**Task objective:** Across the whole listing, return each line exactly, with no images included.

**Data section:**
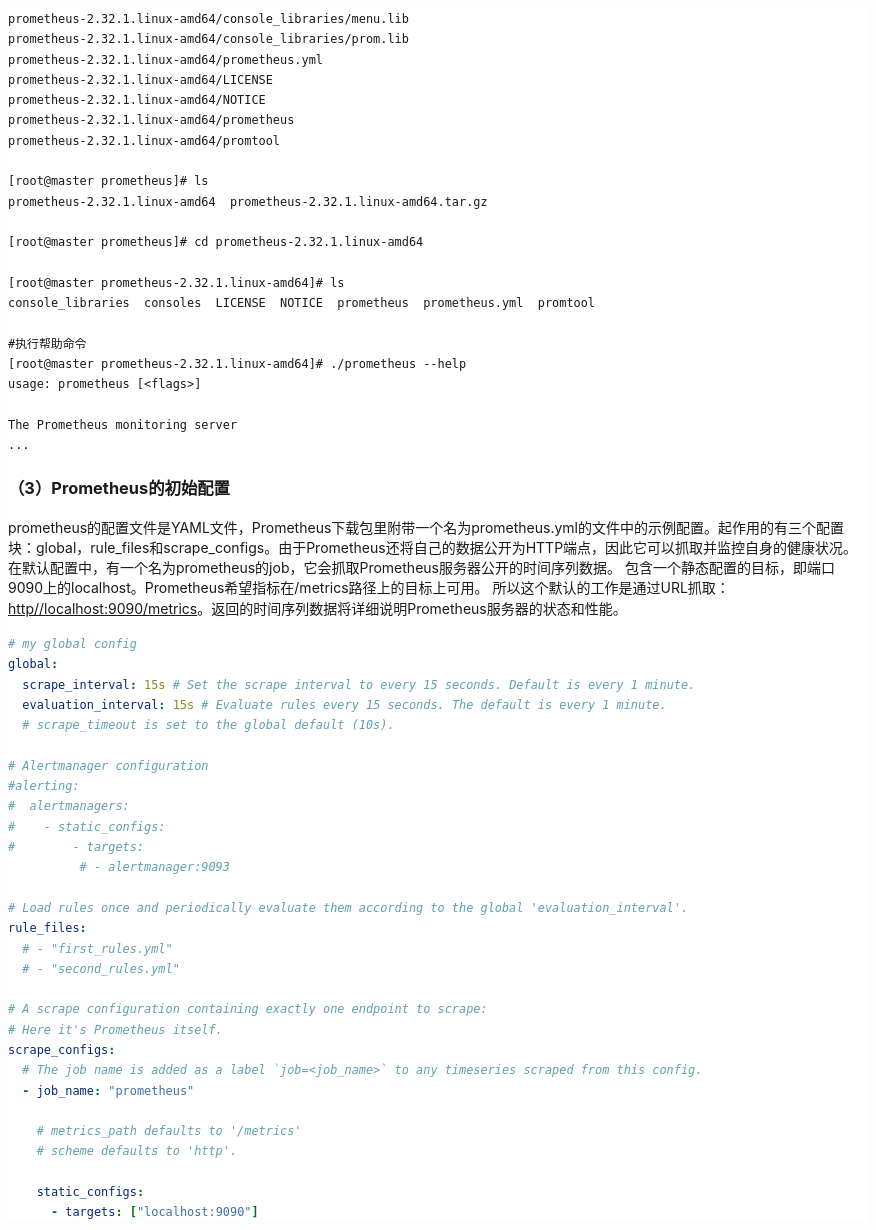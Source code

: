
 ```shell
prometheus-2.32.1.linux-amd64/console_libraries/menu.lib
prometheus-2.32.1.linux-amd64/console_libraries/prom.lib
prometheus-2.32.1.linux-amd64/prometheus.yml
prometheus-2.32.1.linux-amd64/LICENSE
prometheus-2.32.1.linux-amd64/NOTICE
prometheus-2.32.1.linux-amd64/prometheus
prometheus-2.32.1.linux-amd64/promtool

[root@master prometheus]# ls
prometheus-2.32.1.linux-amd64  prometheus-2.32.1.linux-amd64.tar.gz

[root@master prometheus]# cd prometheus-2.32.1.linux-amd64

[root@master prometheus-2.32.1.linux-amd64]# ls
console_libraries  consoles  LICENSE  NOTICE  prometheus  prometheus.yml  promtool

#执行帮助命令
[root@master prometheus-2.32.1.linux-amd64]# ./prometheus --help
usage: prometheus [<flags>]

The Prometheus monitoring server
...
```

### （3）Prometheus的初始配置

prometheus的配置文件是YAML文件，Prometheus下载包里附带一个名为prometheus.yml的文件中的示例配置。起作用的有三个配置块：global，rule_files和scrape_configs。由于Prometheus还将自己的数据公开为HTTP端点，因此它可以抓取并监控自身的健康状况。 在默认配置中，有一个名为prometheus的job，它会抓取Prometheus服务器公开的时间序列数据。 包含一个静态配置的目标，即端口9090上的localhost。Prometheus希望指标在/metrics路径上的目标上可用。 所以这个默认的工作是通过URL抓取：[http//localhost:9090/metrics](https://links.jianshu.com/go?to=http%2F%2Flocalhost%3A9090%2Fmetrics)。返回的时间序列数据将详细说明Prometheus服务器的状态和性能。

```yaml
# my global config
global:
  scrape_interval: 15s # Set the scrape interval to every 15 seconds. Default is every 1 minute.
  evaluation_interval: 15s # Evaluate rules every 15 seconds. The default is every 1 minute.
  # scrape_timeout is set to the global default (10s).

# Alertmanager configuration
#alerting:
#  alertmanagers:
#    - static_configs:
#        - targets:
          # - alertmanager:9093

# Load rules once and periodically evaluate them according to the global 'evaluation_interval'.
rule_files:
  # - "first_rules.yml"
  # - "second_rules.yml"

# A scrape configuration containing exactly one endpoint to scrape:
# Here it's Prometheus itself.
scrape_configs:
  # The job name is added as a label `job=<job_name>` to any timeseries scraped from this config.
  - job_name: "prometheus"

    # metrics_path defaults to '/metrics'
    # scheme defaults to 'http'.

    static_configs:
      - targets: ["localhost:9090"]
```
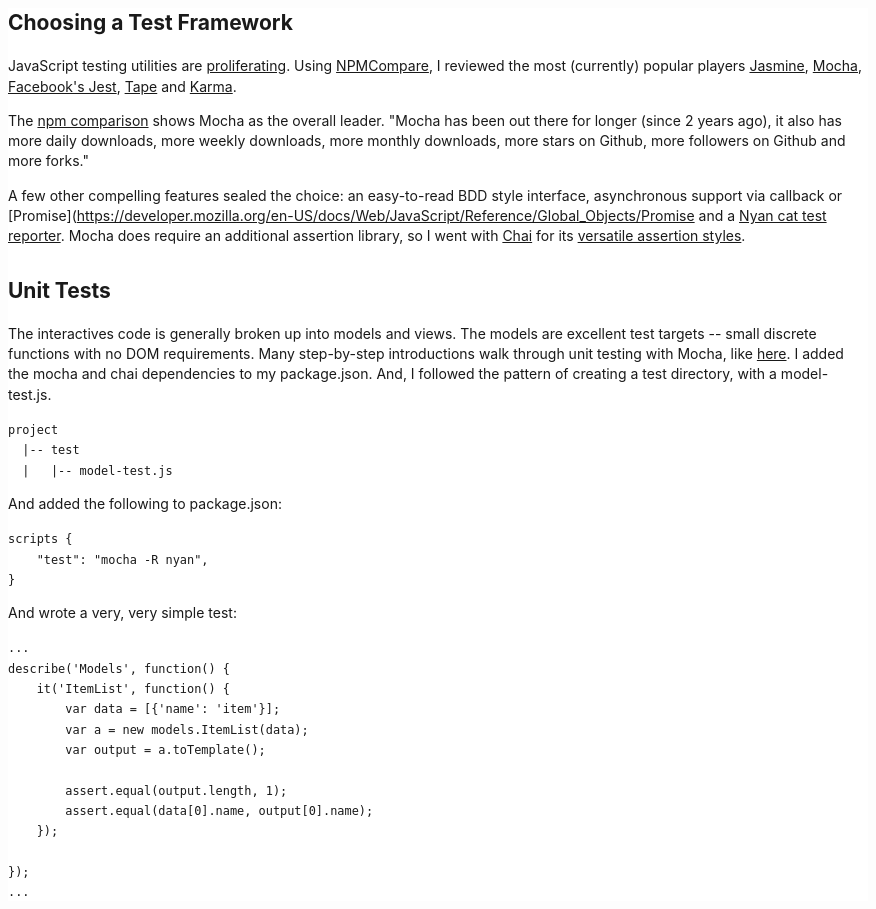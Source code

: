 ## Choosing a Test Framework
JavaScript testing utilities are
[proliferating](https://en.wikipedia.org/wiki/List_of_unit_testing_frameworks#JavaScript).
Using [NPMCompare](http://npmcompare.com), I reviewed the most (currently)
popular players [Jasmine](http://jasmine.github.io),
[Mocha](https://mochajs.org/),
[Facebook's Jest](https://facebook.github.io/jest/),
[Tape](https://github.com/substack/tape) and
[Karma](https://karma-runner.github.io/1.0/index.html).

The [npm comparison](https://npmcompare.com/compare/jasmine,jest,karma,mocha,tape)
shows Mocha as the overall leader. "Mocha has been out there for longer
(since 2 years ago), it also has more daily downloads, more weekly downloads,
more monthly downloads, more stars on Github, more followers on Github and
more forks."

A few other compelling features sealed the choice: an easy-to-read BDD style
interface, asynchronous support via callback or
[Promise](https://developer.mozilla.org/en-US/docs/Web/JavaScript/Reference/Global_Objects/Promise
and a [Nyan cat test reporter](https://mochajs.org/images/reporter-nyan.png).
Mocha does require an additional assertion library, so I went with
[Chai](http://chaijs.com/) for its 
[versatile assertion styles](http://chaijs.com/guide/styles/#differences).

## Unit Tests
The interactives code is generally broken up into models and views. The models are excellent test targets -- small discrete functions with no DOM requirements. Many step-by-step introductions walk through unit testing with Mocha, like [here](http://mherman.org/blog/2015/09/10/testing-node-js-with-mocha-and-chai/#.V7ymoz4rJcw). I added the mocha and chai dependencies to my package.json. And, I followed the pattern of creating a test directory, with a model-test.js.

```
project  
  |-- test  
  |   |-- model-test.js
```

And added the following to package.json:
```
scripts {
    "test": "mocha -R nyan",
}
```

And wrote a very, very simple test:
```
...
describe('Models', function() {
    it('ItemList', function() {
        var data = [{'name': 'item'}];
        var a = new models.ItemList(data);
        var output = a.toTemplate();

        assert.equal(output.length, 1);
        assert.equal(data[0].name, output[0].name);
    });

});
...
```
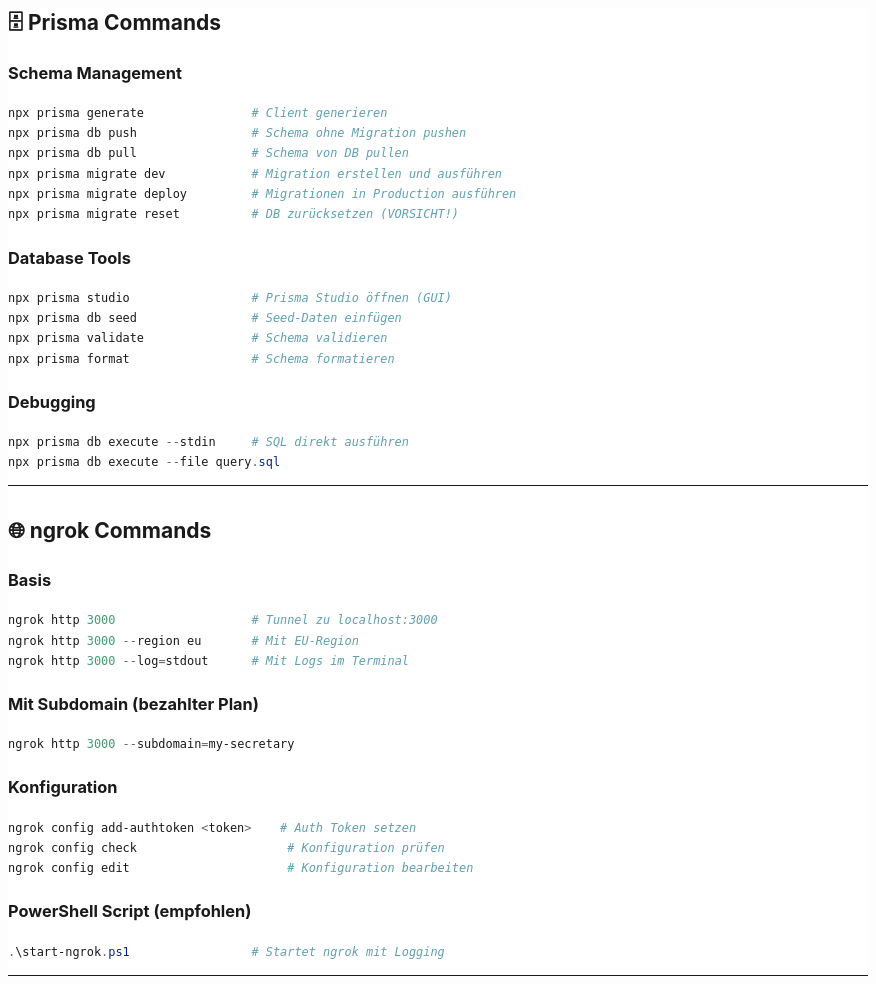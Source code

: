 
## 🗄️ **Prisma Commands**

### **Schema Management**
```powershell
npx prisma generate               # Client generieren
npx prisma db push                # Schema ohne Migration pushen
npx prisma db pull                # Schema von DB pullen
npx prisma migrate dev            # Migration erstellen und ausführen
npx prisma migrate deploy         # Migrationen in Production ausführen
npx prisma migrate reset          # DB zurücksetzen (VORSICHT!)
```

### **Database Tools**
```powershell
npx prisma studio                 # Prisma Studio öffnen (GUI)
npx prisma db seed                # Seed-Daten einfügen
npx prisma validate               # Schema validieren
npx prisma format                 # Schema formatieren
```

### **Debugging**
```powershell
npx prisma db execute --stdin     # SQL direkt ausführen
npx prisma db execute --file query.sql
```

---

## 🌐 **ngrok Commands**

### **Basis**
```powershell
ngrok http 3000                   # Tunnel zu localhost:3000
ngrok http 3000 --region eu       # Mit EU-Region
ngrok http 3000 --log=stdout      # Mit Logs im Terminal
```

### **Mit Subdomain (bezahlter Plan)**
```powershell
ngrok http 3000 --subdomain=my-secretary
```

### **Konfiguration**
```powershell
ngrok config add-authtoken <token>    # Auth Token setzen
ngrok config check                     # Konfiguration prüfen
ngrok config edit                      # Konfiguration bearbeiten
```

### **PowerShell Script (empfohlen)**
```powershell
.\start-ngrok.ps1                 # Startet ngrok mit Logging
```

---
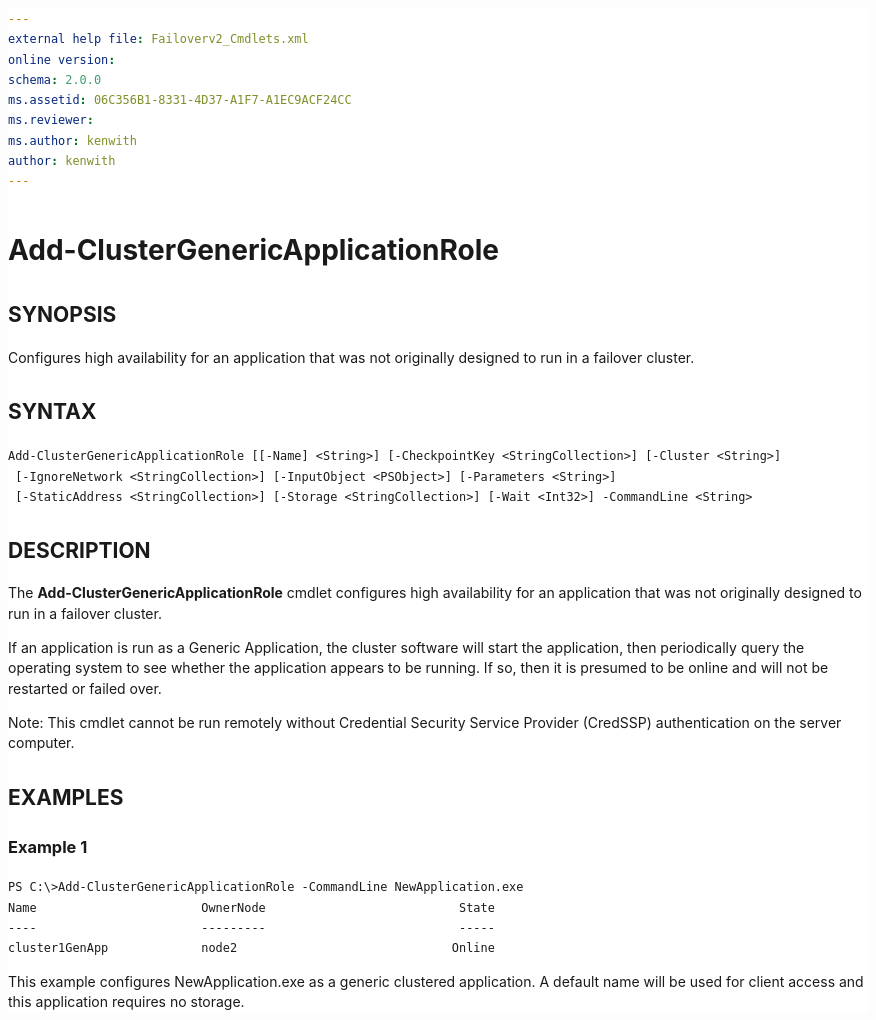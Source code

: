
 ```yaml
---
external help file: Failoverv2_Cmdlets.xml
online version: 
schema: 2.0.0
ms.assetid: 06C356B1-8331-4D37-A1F7-A1EC9ACF24CC
ms.reviewer:
ms.author: kenwith
author: kenwith
---
```


# Add-ClusterGenericApplicationRole

## SYNOPSIS
Configures high availability for an application that was not originally designed to run in a failover cluster.

## SYNTAX

```
Add-ClusterGenericApplicationRole [[-Name] <String>] [-CheckpointKey <StringCollection>] [-Cluster <String>]
 [-IgnoreNetwork <StringCollection>] [-InputObject <PSObject>] [-Parameters <String>]
 [-StaticAddress <StringCollection>] [-Storage <StringCollection>] [-Wait <Int32>] -CommandLine <String>
```

## DESCRIPTION
The **Add-ClusterGenericApplicationRole** cmdlet configures high availability for an application that was not originally designed to run in a failover cluster.

If an application is run as a Generic Application, the cluster software will start the application, then periodically query the operating system to see whether the application appears to be running.
If so, then it is presumed to be online and will not be restarted or failed over.

Note: This cmdlet cannot be run remotely without Credential Security Service Provider (CredSSP) authentication on the server computer.

## EXAMPLES

### Example 1
```
PS C:\>Add-ClusterGenericApplicationRole -CommandLine NewApplication.exe
Name                       OwnerNode                           State 
----                       ---------                           ----- 
cluster1GenApp             node2                              Online
```

This example configures NewApplication.exe as a generic clustered application.
A default name will be used for client access and this application requires no storage.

**Task response:**
Source code

:
 ```shell
prometheus-2.32.1.linux-amd64/console_libraries/menu.lib
prometheus-2.32.1.linux-amd64/console_libraries/prom.lib
prometheus-2.32.1.linux-amd64/prometheus.yml
prometheus-2.32.1.linux-amd64/LICENSE
prometheus-2.32.1.linux-amd64/NOTICE
prometheus-2.32.1.linux-amd64/prometheus
prometheus-2.32.1.linux-amd64/promtool

[root@master prometheus]# ls
prometheus-2.32.1.linux-amd64  prometheus-2.32.1.linux-amd64.tar.gz

[root@master prometheus]# cd prometheus-2.32.1.linux-amd64

[root@master prometheus-2.32.1.linux-amd64]# ls
console_libraries  consoles  LICENSE  NOTICE  prometheus  prometheus.yml  promtool

#执行帮助命令
[root@master prometheus-2.32.1.linux-amd64]# ./prometheus --help
usage: prometheus [<flags>]

The Prometheus monitoring server
...
```

### （3）Prometheus的初始配置

prometheus的配置文件是YAML文件，Prometheus下载包里附带一个名为prometheus.yml的文件中的示例配置。起作用的有三个配置块：global，rule_files和scrape_configs。由于Prometheus还将自己的数据公开为HTTP端点，因此它可以抓取并监控自身的健康状况。 在默认配置中，有一个名为prometheus的job，它会抓取Prometheus服务器公开的时间序列数据。 包含一个静态配置的目标，即端口9090上的localhost。Prometheus希望指标在/metrics路径上的目标上可用。 所以这个默认的工作是通过URL抓取：[http//localhost:9090/metrics](https://links.jianshu.com/go?to=http%2F%2Flocalhost%3A9090%2Fmetrics)。返回的时间序列数据将详细说明Prometheus服务器的状态和性能。

```yaml
# my global config
global:
  scrape_interval: 15s # Set the scrape interval to every 15 seconds. Default is every 1 minute.
  evaluation_interval: 15s # Evaluate rules every 15 seconds. The default is every 1 minute.
  # scrape_timeout is set to the global default (10s).

# Alertmanager configuration
#alerting:
#  alertmanagers:
#    - static_configs:
#        - targets:
          # - alertmanager:9093

# Load rules once and periodically evaluate them according to the global 'evaluation_interval'.
rule_files:
  # - "first_rules.yml"
  # - "second_rules.yml"

# A scrape configuration containing exactly one endpoint to scrape:
# Here it's Prometheus itself.
scrape_configs:
  # The job name is added as a label `job=<job_name>` to any timeseries scraped from this config.
  - job_name: "prometheus"

    # metrics_path defaults to '/metrics'
    # scheme defaults to 'http'.

    static_configs:
      - targets: ["localhost:9090"]
```
Source code

: ## Choosing a Test Framework
JavaScript testing utilities are
[proliferating](https://en.wikipedia.org/wiki/List_of_unit_testing_frameworks#JavaScript).
Using [NPMCompare](http://npmcompare.com), I reviewed the most (currently)
popular players [Jasmine](http://jasmine.github.io),
[Mocha](https://mochajs.org/),
[Facebook's Jest](https://facebook.github.io/jest/),
[Tape](https://github.com/substack/tape) and
[Karma](https://karma-runner.github.io/1.0/index.html).

The [npm comparison](https://npmcompare.com/compare/jasmine,jest,karma,mocha,tape)
shows Mocha as the overall leader. "Mocha has been out there for longer
(since 2 years ago), it also has more daily downloads, more weekly downloads,
more monthly downloads, more stars on Github, more followers on Github and
more forks."

A few other compelling features sealed the choice: an easy-to-read BDD style
interface, asynchronous support via callback or
[Promise](https://developer.mozilla.org/en-US/docs/Web/JavaScript/Reference/Global_Objects/Promise
and a [Nyan cat test reporter](https://mochajs.org/images/reporter-nyan.png).
Mocha does require an additional assertion library, so I went with
[Chai](http://chaijs.com/) for its 
[versatile assertion styles](http://chaijs.com/guide/styles/#differences).

## Unit Tests
The interactives code is generally broken up into models and views. The models are excellent test targets -- small discrete functions with no DOM requirements. Many step-by-step introductions walk through unit testing with Mocha, like [here](http://mherman.org/blog/2015/09/10/testing-node-js-with-mocha-and-chai/#.V7ymoz4rJcw). I added the mocha and chai dependencies to my package.json. And, I followed the pattern of creating a test directory, with a model-test.js.

```
project  
  |-- test  
  |   |-- model-test.js
```

And added the following to package.json:
```
scripts {
    "test": "mocha -R nyan",
}
```

And wrote a very, very simple test:
```
...
describe('Models', function() {
    it('ItemList', function() {
        var data = [{'name': 'item'}];
        var a = new models.ItemList(data);
        var output = a.toTemplate();

        assert.equal(output.length, 1);
        assert.equal(data[0].name, output[0].name);
    });

});
...
```
Source code

: 
## 🗄️ **Prisma Commands**

### **Schema Management**
```powershell
npx prisma generate               # Client generieren
npx prisma db push                # Schema ohne Migration pushen
npx prisma db pull                # Schema von DB pullen
npx prisma migrate dev            # Migration erstellen und ausführen
npx prisma migrate deploy         # Migrationen in Production ausführen
npx prisma migrate reset          # DB zurücksetzen (VORSICHT!)
```

### **Database Tools**
```powershell
npx prisma studio                 # Prisma Studio öffnen (GUI)
npx prisma db seed                # Seed-Daten einfügen
npx prisma validate               # Schema validieren
npx prisma format                 # Schema formatieren
```

### **Debugging**
```powershell
npx prisma db execute --stdin     # SQL direkt ausführen
npx prisma db execute --file query.sql
```

---

## 🌐 **ngrok Commands**

### **Basis**
```powershell
ngrok http 3000                   # Tunnel zu localhost:3000
ngrok http 3000 --region eu       # Mit EU-Region
ngrok http 3000 --log=stdout      # Mit Logs im Terminal
```

### **Mit Subdomain (bezahlter Plan)**
```powershell
ngrok http 3000 --subdomain=my-secretary
```

### **Konfiguration**
```powershell
ngrok config add-authtoken <token>    # Auth Token setzen
ngrok config check                     # Konfiguration prüfen
ngrok config edit                      # Konfiguration bearbeiten
```

### **PowerShell Script (empfohlen)**
```powershell
.\start-ngrok.ps1                 # Startet ngrok mit Logging
```

---
Source code

:
 ```yaml
---
external help file: Failoverv2_Cmdlets.xml
online version: 
schema: 2.0.0
ms.assetid: 06C356B1-8331-4D37-A1F7-A1EC9ACF24CC
ms.reviewer:
ms.author: kenwith
author: kenwith
---
```


# Add-ClusterGenericApplicationRole

## SYNOPSIS
Configures high availability for an application that was not originally designed to run in a failover cluster.

## SYNTAX

```
Add-ClusterGenericApplicationRole [[-Name] <String>] [-CheckpointKey <StringCollection>] [-Cluster <String>]
 [-IgnoreNetwork <StringCollection>] [-InputObject <PSObject>] [-Parameters <String>]
 [-StaticAddress <StringCollection>] [-Storage <StringCollection>] [-Wait <Int32>] -CommandLine <String>
```

## DESCRIPTION
The **Add-ClusterGenericApplicationRole** cmdlet configures high availability for an application that was not originally designed to run in a failover cluster.

If an application is run as a Generic Application, the cluster software will start the application, then periodically query the operating system to see whether the application appears to be running.
If so, then it is presumed to be online and will not be restarted or failed over.

Note: This cmdlet cannot be run remotely without Credential Security Service Provider (CredSSP) authentication on the server computer.

## EXAMPLES

### Example 1
```
PS C:\>Add-ClusterGenericApplicationRole -CommandLine NewApplication.exe
Name                       OwnerNode                           State 
----                       ---------                           ----- 
cluster1GenApp             node2                              Online
```

This example configures NewApplication.exe as a generic clustered application.
A default name will be used for client access and this application requires no storage.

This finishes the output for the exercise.